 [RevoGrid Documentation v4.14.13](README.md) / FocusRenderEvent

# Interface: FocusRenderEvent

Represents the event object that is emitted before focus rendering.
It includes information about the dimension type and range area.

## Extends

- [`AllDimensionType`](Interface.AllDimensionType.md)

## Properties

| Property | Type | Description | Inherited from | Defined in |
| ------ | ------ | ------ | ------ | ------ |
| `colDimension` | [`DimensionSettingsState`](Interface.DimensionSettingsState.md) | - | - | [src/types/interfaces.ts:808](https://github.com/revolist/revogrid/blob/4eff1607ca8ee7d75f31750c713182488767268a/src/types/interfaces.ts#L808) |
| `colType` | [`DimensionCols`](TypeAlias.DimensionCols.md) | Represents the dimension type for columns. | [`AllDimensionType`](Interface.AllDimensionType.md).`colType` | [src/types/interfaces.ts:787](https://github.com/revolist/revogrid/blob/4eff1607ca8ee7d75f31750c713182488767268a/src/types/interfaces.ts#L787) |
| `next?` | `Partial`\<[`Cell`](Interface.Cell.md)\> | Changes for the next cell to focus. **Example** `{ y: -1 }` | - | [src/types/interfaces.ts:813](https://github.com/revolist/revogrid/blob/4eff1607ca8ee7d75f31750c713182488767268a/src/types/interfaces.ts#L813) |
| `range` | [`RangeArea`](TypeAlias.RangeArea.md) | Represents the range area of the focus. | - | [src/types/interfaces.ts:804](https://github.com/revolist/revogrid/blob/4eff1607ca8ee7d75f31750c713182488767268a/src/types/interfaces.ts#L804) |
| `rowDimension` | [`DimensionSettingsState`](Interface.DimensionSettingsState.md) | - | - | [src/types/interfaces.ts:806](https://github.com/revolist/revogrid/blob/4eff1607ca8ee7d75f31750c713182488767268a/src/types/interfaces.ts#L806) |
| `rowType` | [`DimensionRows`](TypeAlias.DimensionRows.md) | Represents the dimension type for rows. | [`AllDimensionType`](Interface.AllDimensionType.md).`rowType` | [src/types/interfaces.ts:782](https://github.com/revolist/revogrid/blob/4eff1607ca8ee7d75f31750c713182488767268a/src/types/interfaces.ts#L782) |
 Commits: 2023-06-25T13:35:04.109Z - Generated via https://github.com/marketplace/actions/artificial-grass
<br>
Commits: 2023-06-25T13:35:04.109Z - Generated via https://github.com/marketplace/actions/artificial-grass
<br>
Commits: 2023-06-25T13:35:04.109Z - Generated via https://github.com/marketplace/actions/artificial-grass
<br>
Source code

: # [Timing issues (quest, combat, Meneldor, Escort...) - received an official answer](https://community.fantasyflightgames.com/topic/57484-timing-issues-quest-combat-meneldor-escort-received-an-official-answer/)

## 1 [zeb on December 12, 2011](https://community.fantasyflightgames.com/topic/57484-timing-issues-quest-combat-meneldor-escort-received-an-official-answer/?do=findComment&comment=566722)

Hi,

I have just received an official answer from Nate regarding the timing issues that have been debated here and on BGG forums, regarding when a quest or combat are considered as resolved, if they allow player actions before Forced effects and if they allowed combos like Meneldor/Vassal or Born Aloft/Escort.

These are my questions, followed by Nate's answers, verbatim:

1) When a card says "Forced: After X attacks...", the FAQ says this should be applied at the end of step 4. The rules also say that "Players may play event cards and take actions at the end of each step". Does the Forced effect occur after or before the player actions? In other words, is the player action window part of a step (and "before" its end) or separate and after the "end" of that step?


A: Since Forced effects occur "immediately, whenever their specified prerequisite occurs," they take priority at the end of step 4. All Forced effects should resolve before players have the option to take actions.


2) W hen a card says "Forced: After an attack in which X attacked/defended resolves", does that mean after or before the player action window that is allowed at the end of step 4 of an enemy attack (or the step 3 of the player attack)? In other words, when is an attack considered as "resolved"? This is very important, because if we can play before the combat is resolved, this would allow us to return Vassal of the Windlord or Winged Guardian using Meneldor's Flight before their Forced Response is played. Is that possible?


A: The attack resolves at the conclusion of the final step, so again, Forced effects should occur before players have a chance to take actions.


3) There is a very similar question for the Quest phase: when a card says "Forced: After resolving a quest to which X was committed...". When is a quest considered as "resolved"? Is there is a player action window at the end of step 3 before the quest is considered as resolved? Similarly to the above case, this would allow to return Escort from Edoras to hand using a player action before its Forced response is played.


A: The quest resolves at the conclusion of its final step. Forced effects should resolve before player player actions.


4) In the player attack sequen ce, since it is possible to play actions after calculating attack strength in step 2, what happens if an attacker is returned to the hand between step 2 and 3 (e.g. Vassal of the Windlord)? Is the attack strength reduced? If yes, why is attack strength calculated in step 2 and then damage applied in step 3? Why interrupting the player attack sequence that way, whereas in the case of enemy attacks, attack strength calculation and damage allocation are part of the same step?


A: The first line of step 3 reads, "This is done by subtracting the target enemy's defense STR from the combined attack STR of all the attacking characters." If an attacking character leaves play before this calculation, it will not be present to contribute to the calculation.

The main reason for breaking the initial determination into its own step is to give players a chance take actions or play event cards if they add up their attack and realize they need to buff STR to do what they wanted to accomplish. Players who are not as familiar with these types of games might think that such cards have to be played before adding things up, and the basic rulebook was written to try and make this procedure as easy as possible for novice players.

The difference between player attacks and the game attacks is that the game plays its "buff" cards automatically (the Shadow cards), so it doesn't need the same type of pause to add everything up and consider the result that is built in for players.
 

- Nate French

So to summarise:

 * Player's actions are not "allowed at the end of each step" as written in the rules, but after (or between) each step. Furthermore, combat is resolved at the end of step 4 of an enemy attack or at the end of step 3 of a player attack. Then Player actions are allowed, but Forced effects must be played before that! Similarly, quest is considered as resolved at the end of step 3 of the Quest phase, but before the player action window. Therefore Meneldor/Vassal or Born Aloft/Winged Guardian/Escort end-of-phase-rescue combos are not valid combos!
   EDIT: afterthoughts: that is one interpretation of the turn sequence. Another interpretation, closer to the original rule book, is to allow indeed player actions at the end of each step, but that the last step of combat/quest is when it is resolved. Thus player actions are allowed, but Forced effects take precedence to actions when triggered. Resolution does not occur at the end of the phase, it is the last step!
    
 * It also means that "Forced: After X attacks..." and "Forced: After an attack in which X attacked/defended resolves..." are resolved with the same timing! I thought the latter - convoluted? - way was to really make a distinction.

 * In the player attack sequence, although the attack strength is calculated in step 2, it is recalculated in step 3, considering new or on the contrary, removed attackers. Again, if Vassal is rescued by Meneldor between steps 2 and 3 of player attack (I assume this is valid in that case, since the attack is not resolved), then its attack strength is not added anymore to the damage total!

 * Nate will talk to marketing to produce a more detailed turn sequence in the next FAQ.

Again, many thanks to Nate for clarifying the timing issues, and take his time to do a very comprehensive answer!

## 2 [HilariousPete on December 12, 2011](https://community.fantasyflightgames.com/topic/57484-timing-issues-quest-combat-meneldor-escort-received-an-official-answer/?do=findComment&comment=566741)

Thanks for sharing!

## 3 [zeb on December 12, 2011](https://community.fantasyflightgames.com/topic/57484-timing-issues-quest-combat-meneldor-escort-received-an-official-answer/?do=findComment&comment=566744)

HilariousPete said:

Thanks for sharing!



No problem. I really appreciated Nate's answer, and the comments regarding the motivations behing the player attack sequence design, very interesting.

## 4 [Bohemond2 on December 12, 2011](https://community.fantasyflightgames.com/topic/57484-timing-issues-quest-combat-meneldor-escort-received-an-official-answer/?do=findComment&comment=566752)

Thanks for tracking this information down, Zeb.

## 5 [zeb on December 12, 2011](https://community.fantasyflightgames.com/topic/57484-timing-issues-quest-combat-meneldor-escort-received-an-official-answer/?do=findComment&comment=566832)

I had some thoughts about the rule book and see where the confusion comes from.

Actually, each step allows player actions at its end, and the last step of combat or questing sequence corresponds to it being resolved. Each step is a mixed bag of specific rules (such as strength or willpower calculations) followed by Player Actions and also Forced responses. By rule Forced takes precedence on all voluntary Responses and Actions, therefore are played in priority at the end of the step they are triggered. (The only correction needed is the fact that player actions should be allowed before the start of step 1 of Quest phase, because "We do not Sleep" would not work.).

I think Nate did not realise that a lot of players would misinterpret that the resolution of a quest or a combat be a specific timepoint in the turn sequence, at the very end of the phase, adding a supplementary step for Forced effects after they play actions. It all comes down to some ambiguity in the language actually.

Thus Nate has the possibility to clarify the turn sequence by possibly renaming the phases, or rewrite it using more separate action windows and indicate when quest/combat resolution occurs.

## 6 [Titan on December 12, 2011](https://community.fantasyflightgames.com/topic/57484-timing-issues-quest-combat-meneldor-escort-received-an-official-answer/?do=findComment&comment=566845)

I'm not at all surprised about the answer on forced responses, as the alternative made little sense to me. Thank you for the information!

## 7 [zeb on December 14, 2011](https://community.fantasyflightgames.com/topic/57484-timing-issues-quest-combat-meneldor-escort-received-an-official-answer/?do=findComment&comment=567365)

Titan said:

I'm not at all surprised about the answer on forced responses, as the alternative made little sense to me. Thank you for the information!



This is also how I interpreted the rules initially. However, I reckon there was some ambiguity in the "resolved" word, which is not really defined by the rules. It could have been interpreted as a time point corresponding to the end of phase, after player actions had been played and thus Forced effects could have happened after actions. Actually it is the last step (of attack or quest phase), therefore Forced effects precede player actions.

◆ ◆ ◆ ◆ ◆ ◆ ◆

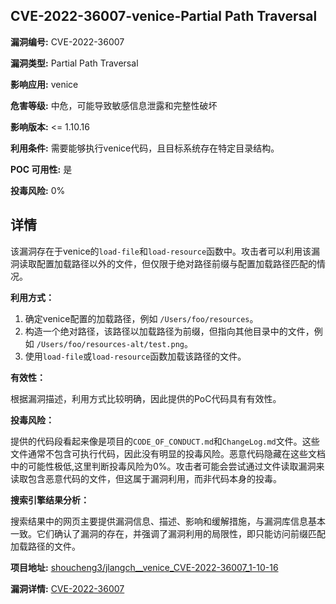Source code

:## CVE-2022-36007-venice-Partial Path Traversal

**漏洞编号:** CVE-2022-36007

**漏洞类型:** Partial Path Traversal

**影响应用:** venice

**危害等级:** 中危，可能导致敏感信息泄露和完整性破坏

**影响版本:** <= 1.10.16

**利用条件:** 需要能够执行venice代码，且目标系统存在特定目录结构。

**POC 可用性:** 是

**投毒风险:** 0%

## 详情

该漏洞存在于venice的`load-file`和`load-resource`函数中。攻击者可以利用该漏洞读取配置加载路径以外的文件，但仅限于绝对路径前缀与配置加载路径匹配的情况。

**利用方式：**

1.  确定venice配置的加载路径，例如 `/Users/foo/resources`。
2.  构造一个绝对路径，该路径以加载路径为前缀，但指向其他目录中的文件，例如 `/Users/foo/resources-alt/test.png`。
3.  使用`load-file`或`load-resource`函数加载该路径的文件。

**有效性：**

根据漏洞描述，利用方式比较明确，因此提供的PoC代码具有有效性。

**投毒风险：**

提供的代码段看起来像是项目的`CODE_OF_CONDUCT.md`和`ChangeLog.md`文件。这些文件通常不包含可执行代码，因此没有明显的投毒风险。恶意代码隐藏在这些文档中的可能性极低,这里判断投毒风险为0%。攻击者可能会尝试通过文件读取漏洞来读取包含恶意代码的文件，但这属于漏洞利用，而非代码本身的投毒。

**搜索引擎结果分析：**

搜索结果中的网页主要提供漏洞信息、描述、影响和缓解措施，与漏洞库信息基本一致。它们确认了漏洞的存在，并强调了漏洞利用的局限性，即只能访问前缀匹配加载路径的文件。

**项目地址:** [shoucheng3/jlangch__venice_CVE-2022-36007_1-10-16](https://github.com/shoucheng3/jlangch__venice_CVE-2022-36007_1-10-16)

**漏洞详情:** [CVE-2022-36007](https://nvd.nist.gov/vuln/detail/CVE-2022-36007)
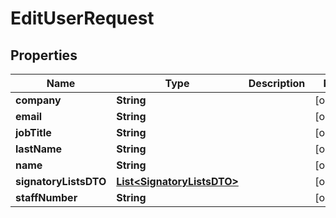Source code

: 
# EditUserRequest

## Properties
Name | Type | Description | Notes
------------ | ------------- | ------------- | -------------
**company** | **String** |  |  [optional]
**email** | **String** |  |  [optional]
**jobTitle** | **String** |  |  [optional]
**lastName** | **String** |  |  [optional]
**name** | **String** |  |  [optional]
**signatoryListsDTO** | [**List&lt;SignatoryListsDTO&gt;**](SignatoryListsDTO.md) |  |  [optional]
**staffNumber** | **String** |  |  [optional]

◆ ◆ ◆ ◆ ◆ ◆ ◆

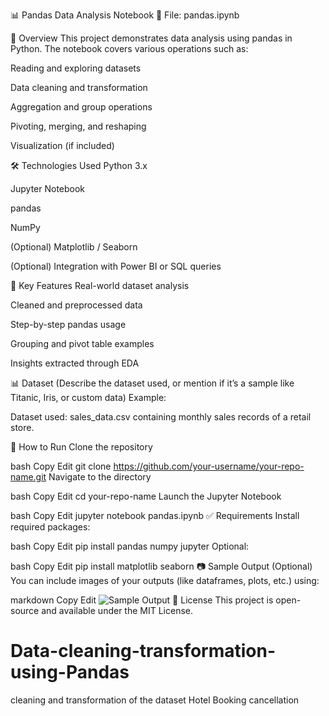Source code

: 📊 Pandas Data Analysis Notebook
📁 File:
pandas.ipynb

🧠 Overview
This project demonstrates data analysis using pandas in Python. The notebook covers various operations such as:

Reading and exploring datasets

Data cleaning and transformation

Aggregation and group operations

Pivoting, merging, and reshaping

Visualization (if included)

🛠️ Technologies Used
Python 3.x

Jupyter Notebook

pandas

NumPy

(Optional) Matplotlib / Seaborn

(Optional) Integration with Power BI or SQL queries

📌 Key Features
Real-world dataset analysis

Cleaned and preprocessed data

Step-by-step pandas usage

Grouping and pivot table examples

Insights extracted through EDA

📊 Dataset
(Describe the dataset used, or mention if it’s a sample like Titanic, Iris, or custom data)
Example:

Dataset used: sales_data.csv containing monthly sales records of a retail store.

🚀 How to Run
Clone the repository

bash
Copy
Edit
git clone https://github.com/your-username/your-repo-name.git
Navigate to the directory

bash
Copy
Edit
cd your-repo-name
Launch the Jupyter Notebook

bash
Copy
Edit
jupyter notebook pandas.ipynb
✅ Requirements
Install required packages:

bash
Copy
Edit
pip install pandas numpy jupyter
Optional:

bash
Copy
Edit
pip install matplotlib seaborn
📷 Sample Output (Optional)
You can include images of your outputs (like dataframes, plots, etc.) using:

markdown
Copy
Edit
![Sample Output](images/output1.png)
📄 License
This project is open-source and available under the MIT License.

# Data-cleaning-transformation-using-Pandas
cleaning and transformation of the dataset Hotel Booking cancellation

◆ ◆ ◆ ◆ ◆ ◆ ◆

PROBLEM REQUIREMENTS:
Could you transcribe the entries above word for word, from the line with "No problem. I" down to the line with "## 5 [zeb on", keeping both?

OUTPUT FOR THIS EXERCISE:
No problem. I really appreciated Nate's answer, and the comments regarding the motivations behing the player attack sequence design, very interesting.

## 4 [Bohemond2 on December 12, 2011](https://community.fantasyflightgames.com/topic/57484-timing-issues-quest-combat-meneldor-escort-received-an-official-answer/?do=findComment&comment=566752)

Thanks for tracking this information down, Zeb.

## 5 [zeb on December 12, 2011](https://community.fantasyflightgames.com/topic/57484-timing-issues-quest-combat-meneldor-escort-received-an-official-answer/?do=findComment&comment=566832)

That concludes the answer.